“The Naguib Mahfouz award, established by AUC Press, is important because it showcases modern contemporary fiction from the Arab world,” said Suzan Kenawy, marketing manager (Egypt/Europe), AUC Press and AUC Bookstores, during a conference that she participated in last month during the 2023 Cairo International Book Fair, entitled ‘Literary Awards and their Impact on Translation’.
Kenawy discussed the history, mission, and impact of the Naguib Mahfouz Medal for Literature on translating Arabic fiction, noting that the medal has been awarded to 27 novelists from across the Arab world since its launch in 1996.
The panel discussion, held on January 29 at Al Manara Conference Center in New Cairo, was part of the Professional Program for Publishers, a program introduced by the General Egyptian Book Organization, organizers of CIBF. This aims to provide support to Egyptian publishers through workshops, seminars, and conferences, in order to address the numerous aspects of the publishing industry—from copyright laws to foreign translations. The conference was attended by Arab and foreign publishers, novelists, and media, and was moderated by Sherif Bakr, General Manager of Al Arabi Publishing and Distributing.
Each of the six panelists spoke briefly about the award they were representing, outlining its significance, submission rules, and progress.

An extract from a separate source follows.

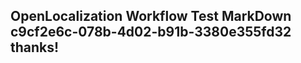 <properties
ms.topic="hero-topic"
ms.test1="hero-topic"
ms.test2="test"/>

## OpenLocalization Workflow Test MarkDown c9cf2e6c-078b-4d02-b91b-3380e355fd32 thanks!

The panelists included Saeed Hamdan Al Tunaiji, who spoke about the Sheikh Zayed Book Award; Mansour AlHassani for the Sharjah Book Award (Turjuman Award); Khaled el Sayed for the Katara Prize for Arabic Novel; Laura Di Pietro of the Brazilian publisher Tabla; and Karma Samy, director of Egypt’s National Center for Translation.
“The Naguib Mahfouz award is about linking the novel to Mahfouz, the Egyptian Nobel laureate’s name, and having the work translated into English and distributed worldwide,” said Kenawy, stressing the role the prize plays in granting international exposure to the winning Arab novels and novelists while encouraging translations into other foreign languages. “It is never only about the monetary prize,” Kenawy told the panel.
Looking back on the history of the Mahfouz award, Kenawy said: “AUC Press is one of the pioneering publishing houses in the world to translate Arabic fiction into English; it started in 1978 when we published Miramar, the first English translation of Naguib Mahfouz’s novels, and then went on to sign a comprehensive agreement to translate all of his literary work into English.” Ten years later, when Mahfouz was awarded the Nobel Prize for Literature, he attributed part of his winning to the fact that AUC Press was translating his work into English, thus making his novels available to an international audience.
The Mahfouz Medal is awarded to the best novel written and published in Arabic. It consists of a silver medal, a monetary prize of $5,000, and the translation of the novel into English and its publication by AUC Press under its fiction imprint, Hoopoe, with worldwide distribution.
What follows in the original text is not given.